In the model of Figure 3a, the receiver that accesses the additional rate-limited link (i.e., Receiver 1) is also required to reproduce a lossy estimate of the source component

S_{1}^{n}

, in addition to the source component

S_{2}^{n}

which is to be reproduced losslessly by both receivers. We will refer to this model as a “Heegard–Berger problem with successive refinement”. Reminiscent of successive refinement source coding, this model may be appropriate to model applications in which descriptions of only some components (e.g.,

S_{2}^{n}

) of the source suffices at the first use of the data; and descriptions of the remaining components (e.g.,

S_{1}^{n}

) are needed only at a later stage.

The model of Figure 3b has the individual rate-limited link connected to the receiver that is required to reproduce only the source component

S_{2}^{n}

. We will refer to this model as a “Heegard–Berger problem with scalable coding”, reusing a term that was introduced in [3] for a similar scenario, and in reference to that user 1 may have such a “good quality” side information that only a minimal amount of information from the encoder suffices, thus, so as not to constrain the communication by user 2 with the lower quality side information, an additional rate limited link

R_{2}

is added to balance the decoding capabilities of both users.

1.1. Main Contributions

The main result of this paper is a single-letter characterization of the optimal rate-distortion region of the Gray–Wyner model with side information and degraded reconstruction sets of Figure 2. To this end, we derive a converse proof that is tailored specifically for the model with degraded reconstruction sets that we study here. For the proof of the direct part, we develop a coding scheme that is very similar to one developed in the context of coding for broadcast channels with feedback in [4], but with an appropriate choice of the variables which we specify here. The specification of the main result to the Heegard–Berger models with successive refinement and scalable coding of Figure 3 sheds light on the roles of the common and private descriptions and what they should carry optimally. We develop intuitions by analyzing the established single-letter optimal rate-distortion regions of these two models, and illustrate our discussion through some binary examples.

1.2. Related Works

In [4], Shayevitz and Wigger study a two-receiver discrete memoryless broadcast channel with feedback. They develop an efficient coding scheme which treats the feedback signal as a source that has to be conveyed lossily to the receivers in order to refine their messages’ estimates, through a block Markov coding scheme. In doing so, the users’ channel outputs are regarded as side information sequences; thus, the scheme clearly connects with the Gray–Wyner model with side information of Figure 1—as is also clearly explicit in [4]. The Gray–Wyner model with side information for which Shayevitz and Wigger’s develop a (source) coding scheme, as part of their study of the broadcast channel with feedback, assumes general, possibly distinct, distortion measures at the receivers (i.e., not necessarily nested) and side information sequences that are arbitrarily correlated among them and with the source. In this paper, we show that, when specialized to the model with degraded reconstruction sets of Figure 2 that we study here, Shayevitz and Wigger’s coding scheme for the Gray–Wyner model with side information of [4] yields a rate-distortion region that meets the converse result that we here establish, thus is optimal.
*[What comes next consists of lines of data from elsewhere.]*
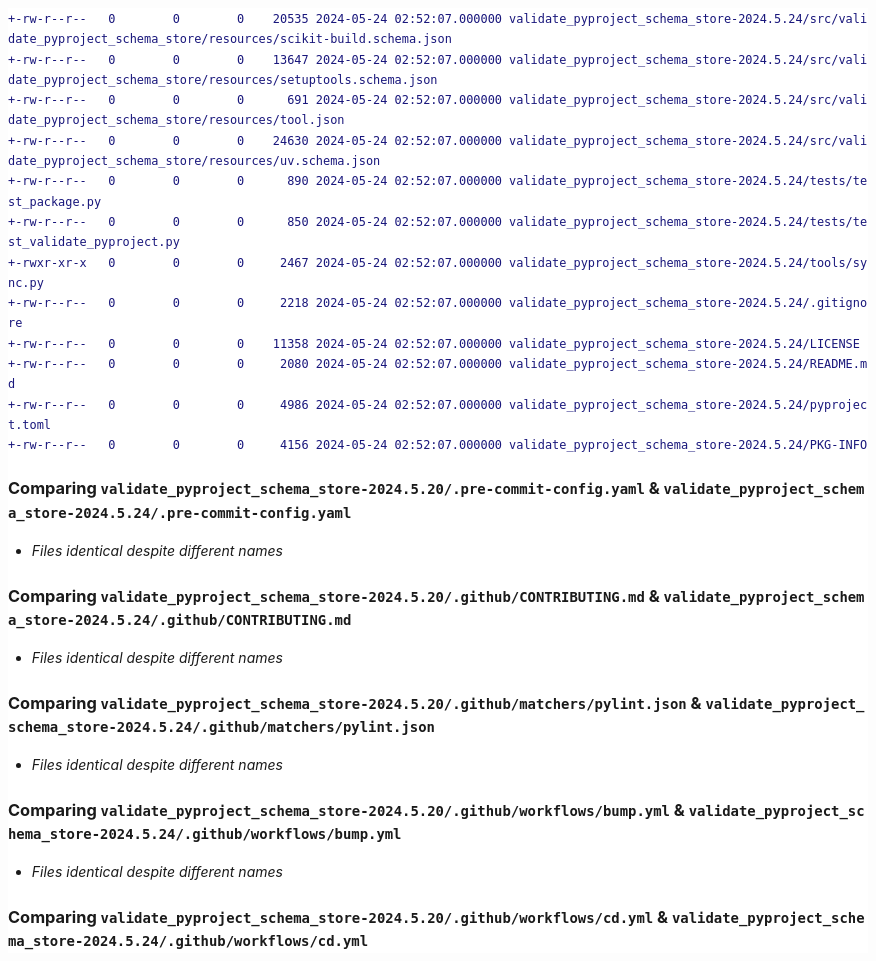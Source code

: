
 ```diff
+-rw-r--r--   0        0        0    20535 2024-05-24 02:52:07.000000 validate_pyproject_schema_store-2024.5.24/src/validate_pyproject_schema_store/resources/scikit-build.schema.json
+-rw-r--r--   0        0        0    13647 2024-05-24 02:52:07.000000 validate_pyproject_schema_store-2024.5.24/src/validate_pyproject_schema_store/resources/setuptools.schema.json
+-rw-r--r--   0        0        0      691 2024-05-24 02:52:07.000000 validate_pyproject_schema_store-2024.5.24/src/validate_pyproject_schema_store/resources/tool.json
+-rw-r--r--   0        0        0    24630 2024-05-24 02:52:07.000000 validate_pyproject_schema_store-2024.5.24/src/validate_pyproject_schema_store/resources/uv.schema.json
+-rw-r--r--   0        0        0      890 2024-05-24 02:52:07.000000 validate_pyproject_schema_store-2024.5.24/tests/test_package.py
+-rw-r--r--   0        0        0      850 2024-05-24 02:52:07.000000 validate_pyproject_schema_store-2024.5.24/tests/test_validate_pyproject.py
+-rwxr-xr-x   0        0        0     2467 2024-05-24 02:52:07.000000 validate_pyproject_schema_store-2024.5.24/tools/sync.py
+-rw-r--r--   0        0        0     2218 2024-05-24 02:52:07.000000 validate_pyproject_schema_store-2024.5.24/.gitignore
+-rw-r--r--   0        0        0    11358 2024-05-24 02:52:07.000000 validate_pyproject_schema_store-2024.5.24/LICENSE
+-rw-r--r--   0        0        0     2080 2024-05-24 02:52:07.000000 validate_pyproject_schema_store-2024.5.24/README.md
+-rw-r--r--   0        0        0     4986 2024-05-24 02:52:07.000000 validate_pyproject_schema_store-2024.5.24/pyproject.toml
+-rw-r--r--   0        0        0     4156 2024-05-24 02:52:07.000000 validate_pyproject_schema_store-2024.5.24/PKG-INFO
```

### Comparing `validate_pyproject_schema_store-2024.5.20/.pre-commit-config.yaml` & `validate_pyproject_schema_store-2024.5.24/.pre-commit-config.yaml`

 * *Files identical despite different names*

### Comparing `validate_pyproject_schema_store-2024.5.20/.github/CONTRIBUTING.md` & `validate_pyproject_schema_store-2024.5.24/.github/CONTRIBUTING.md`

 * *Files identical despite different names*

### Comparing `validate_pyproject_schema_store-2024.5.20/.github/matchers/pylint.json` & `validate_pyproject_schema_store-2024.5.24/.github/matchers/pylint.json`

 * *Files identical despite different names*

### Comparing `validate_pyproject_schema_store-2024.5.20/.github/workflows/bump.yml` & `validate_pyproject_schema_store-2024.5.24/.github/workflows/bump.yml`

 * *Files identical despite different names*

### Comparing `validate_pyproject_schema_store-2024.5.20/.github/workflows/cd.yml` & `validate_pyproject_schema_store-2024.5.24/.github/workflows/cd.yml`

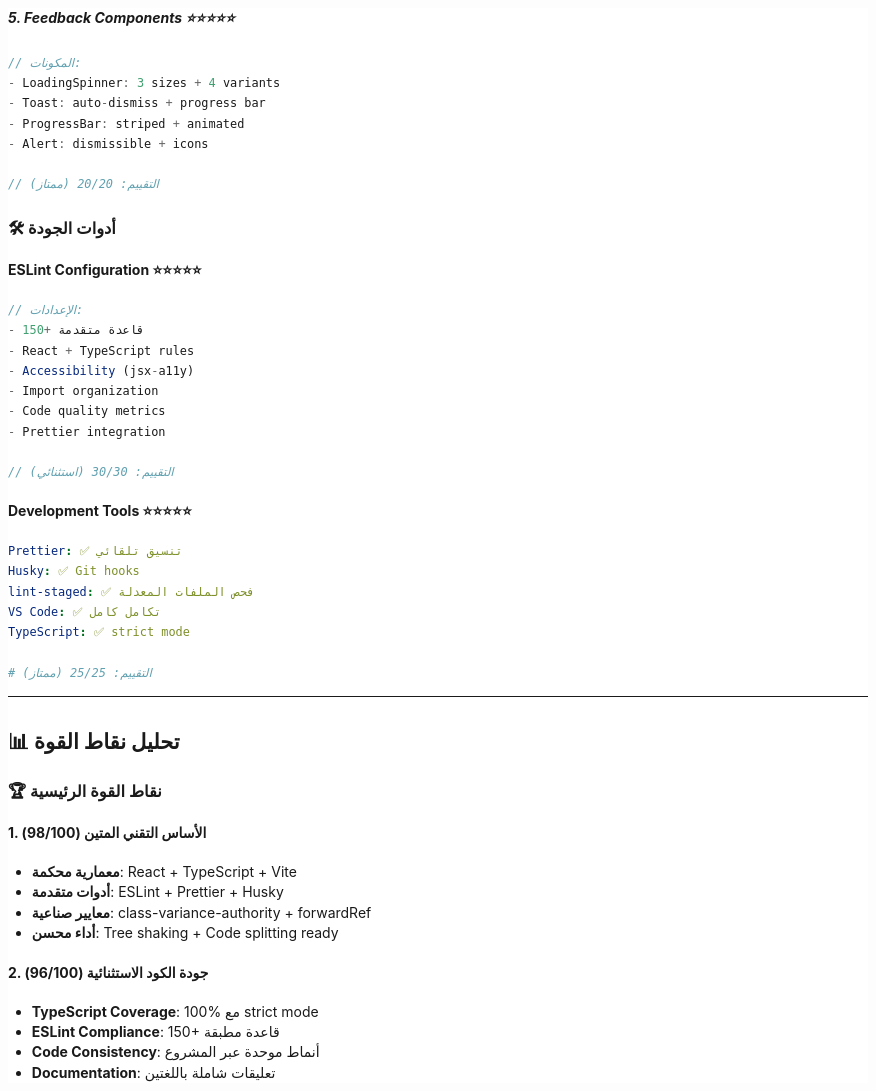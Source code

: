##### 5. **Feedback Components** ⭐⭐⭐⭐⭐
```typescript
// المكونات:
- LoadingSpinner: 3 sizes + 4 variants
- Toast: auto-dismiss + progress bar
- ProgressBar: striped + animated
- Alert: dismissible + icons

// التقييم: 20/20 (ممتاز)
```

### 🛠️ أدوات الجودة

#### **ESLint Configuration** ⭐⭐⭐⭐⭐
```javascript
// الإعدادات:
- 150+ قاعدة متقدمة
- React + TypeScript rules
- Accessibility (jsx-a11y)
- Import organization
- Code quality metrics
- Prettier integration

// التقييم: 30/30 (استثنائي)
```

#### **Development Tools** ⭐⭐⭐⭐⭐
```yaml
Prettier: ✅ تنسيق تلقائي
Husky: ✅ Git hooks
lint-staged: ✅ فحص الملفات المعدلة
VS Code: ✅ تكامل كامل
TypeScript: ✅ strict mode

# التقييم: 25/25 (ممتاز)
```

---

## 📊 تحليل نقاط القوة

### 🏆 نقاط القوة الرئيسية

#### 1. **الأساس التقني المتين** (98/100)
- **معمارية محكمة**: React + TypeScript + Vite
- **أدوات متقدمة**: ESLint + Prettier + Husky
- **معايير صناعية**: class-variance-authority + forwardRef
- **أداء محسن**: Tree shaking + Code splitting ready

#### 2. **جودة الكود الاستثنائية** (96/100)
- **TypeScript Coverage**: 100% مع strict mode
- **ESLint Compliance**: 150+ قاعدة مطبقة
- **Code Consistency**: أنماط موحدة عبر المشروع
- **Documentation**: تعليقات شاملة باللغتين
The Gray–Wyner model with side information generalizes another long standing open source coding problem, the famous Heegard–Berger problem [2]. Full single-letter characterization of the optimal rate-distortion function of the Heegard–Berger problem is known only in few specific cases, the most important of which are the cases of : (i) stochastically degraded side information sequences [2] (see also [5]); (ii) Sgarro’s result [6] on the corresponding lossless problem; (iii) Gaussian sources with quadratic distortion measure [3,7]; (iv) some instances of conditionally less-noisy side information sequences [8]; and (v) the recently solved HB model with general side information sequences and degraded reconstruction sets [9], i.e., the model of Figure 2 with

R_{1} = R_{2} = 0

— in the lossless case, a few other optimal results were shown, such as for the so-called complementary delivery [10]. A lower bound for general instances of the rate distortion problem with side information at multiple decoders, which is inspired by a linear-programming lower bound for index coding, has been developed recently by Unal and Wagner in [11].
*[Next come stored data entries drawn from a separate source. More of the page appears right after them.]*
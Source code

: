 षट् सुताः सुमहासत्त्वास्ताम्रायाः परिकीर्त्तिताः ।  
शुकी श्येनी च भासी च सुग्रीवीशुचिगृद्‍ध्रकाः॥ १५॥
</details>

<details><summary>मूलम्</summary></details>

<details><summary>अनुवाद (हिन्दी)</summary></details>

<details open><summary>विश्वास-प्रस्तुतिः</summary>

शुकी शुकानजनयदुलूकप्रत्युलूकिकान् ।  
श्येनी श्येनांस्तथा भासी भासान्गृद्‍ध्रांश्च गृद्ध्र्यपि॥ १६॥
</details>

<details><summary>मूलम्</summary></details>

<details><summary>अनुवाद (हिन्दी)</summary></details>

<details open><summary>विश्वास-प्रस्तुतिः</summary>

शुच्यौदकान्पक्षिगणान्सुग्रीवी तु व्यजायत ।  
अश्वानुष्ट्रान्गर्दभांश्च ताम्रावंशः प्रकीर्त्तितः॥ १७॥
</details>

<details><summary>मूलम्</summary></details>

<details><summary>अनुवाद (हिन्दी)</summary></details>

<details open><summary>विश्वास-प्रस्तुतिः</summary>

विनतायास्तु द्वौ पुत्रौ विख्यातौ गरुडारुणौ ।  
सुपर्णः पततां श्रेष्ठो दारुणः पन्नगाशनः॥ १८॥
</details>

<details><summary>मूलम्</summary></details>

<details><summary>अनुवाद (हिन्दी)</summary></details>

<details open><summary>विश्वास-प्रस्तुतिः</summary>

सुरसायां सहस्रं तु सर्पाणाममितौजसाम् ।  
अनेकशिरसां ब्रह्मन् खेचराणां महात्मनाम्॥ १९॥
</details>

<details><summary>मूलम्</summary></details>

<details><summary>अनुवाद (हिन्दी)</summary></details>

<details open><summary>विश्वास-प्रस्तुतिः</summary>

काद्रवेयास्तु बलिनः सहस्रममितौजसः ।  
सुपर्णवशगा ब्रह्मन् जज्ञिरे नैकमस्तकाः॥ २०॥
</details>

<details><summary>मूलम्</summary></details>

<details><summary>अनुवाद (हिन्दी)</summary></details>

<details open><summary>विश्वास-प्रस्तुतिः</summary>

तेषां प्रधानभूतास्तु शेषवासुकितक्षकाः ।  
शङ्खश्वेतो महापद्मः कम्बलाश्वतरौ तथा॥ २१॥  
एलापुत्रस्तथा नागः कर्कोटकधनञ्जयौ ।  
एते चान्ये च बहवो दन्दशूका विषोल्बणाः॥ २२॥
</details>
Successive refinement of information was investigated by Equitz et al. in [12], wherein the description of the source is successively refined to a collection of receivers which are required to reconstruct the source with increasing quality levels. Extensions of successive refinement to cases in which the receivers observe some side information sequences was first investigated by Steinberg et al. in [13] who establish the optimal rate-distortion region under the assumption that the receiver that observes the refinement link, say receiver 1, observes also a better side information sequence than the opposite user, i.e., the Markov chain

S ○ Y_{1} ○ Y_{2}

holds. Tian et al. give in [7] an equivalent formulation of the result of [13] and extend it to the N-stage successive refinement setting. In [3], Tian et al. investigate another setting, coined as “side information scalable coding”, in which it is rather the receiver that accesses the refinement link, say receiver 2, which observes the less good side information sequence, i.e.,

S ○ Y_{1} ○ Y_{2}

. Balancing refinement quality and side information asymmetry for such a side-information scalable source coding problem allows authors in [3] to derive the rate-distortion region in the degraded side information case. The previous results on successive refinement in the presence of side information, which were generalized by Timo et al. in [14], all assume, however, a specific structure in the side information sequences.

1.3. Outline

An outline of the remainder of this paper is as follows. Section 2 describes formally the Gray–Wyner model with side information and degraded reconstruction sets of Figure 2 that we study in this paper. Section 3 contains the main result of this paper, a full single-letter characterization of the rate-distortion region of the model of Figure 2, together with some useful discussions and connections. A formal proof of the direct and converse parts of this result appear in Section 6. In Section 4 and Section 5, we specialize the result, respectively, to the Heegard–Berger model with successive refinement of Figure 3a and the Heegard–Berger model with scalable coding of Figure 3b. These sections also contain insightful discussions illustrated by some binary examples.

Notation

Throughout the paper, we use the following notations. The term pmf stands for probability mass function. Upper case letters are used to denote random variables, e.g., X; lower case letters are used to denote realizations of random variables, e.g., x; and calligraphic letters designate alphabets, i.e.,

X

. Vectors of length n are denoted by

X^{n} = (X_{1}, \dots, X_{n})

, and

X_{i}^{j}

is used to denote the sequence

(X_{i}, \dots, X_{j})

, whereas

X_{< i >} ≜ (X_{1}, \dots, X_{i - 1}, X_{i + 1}, \dots, X_{n})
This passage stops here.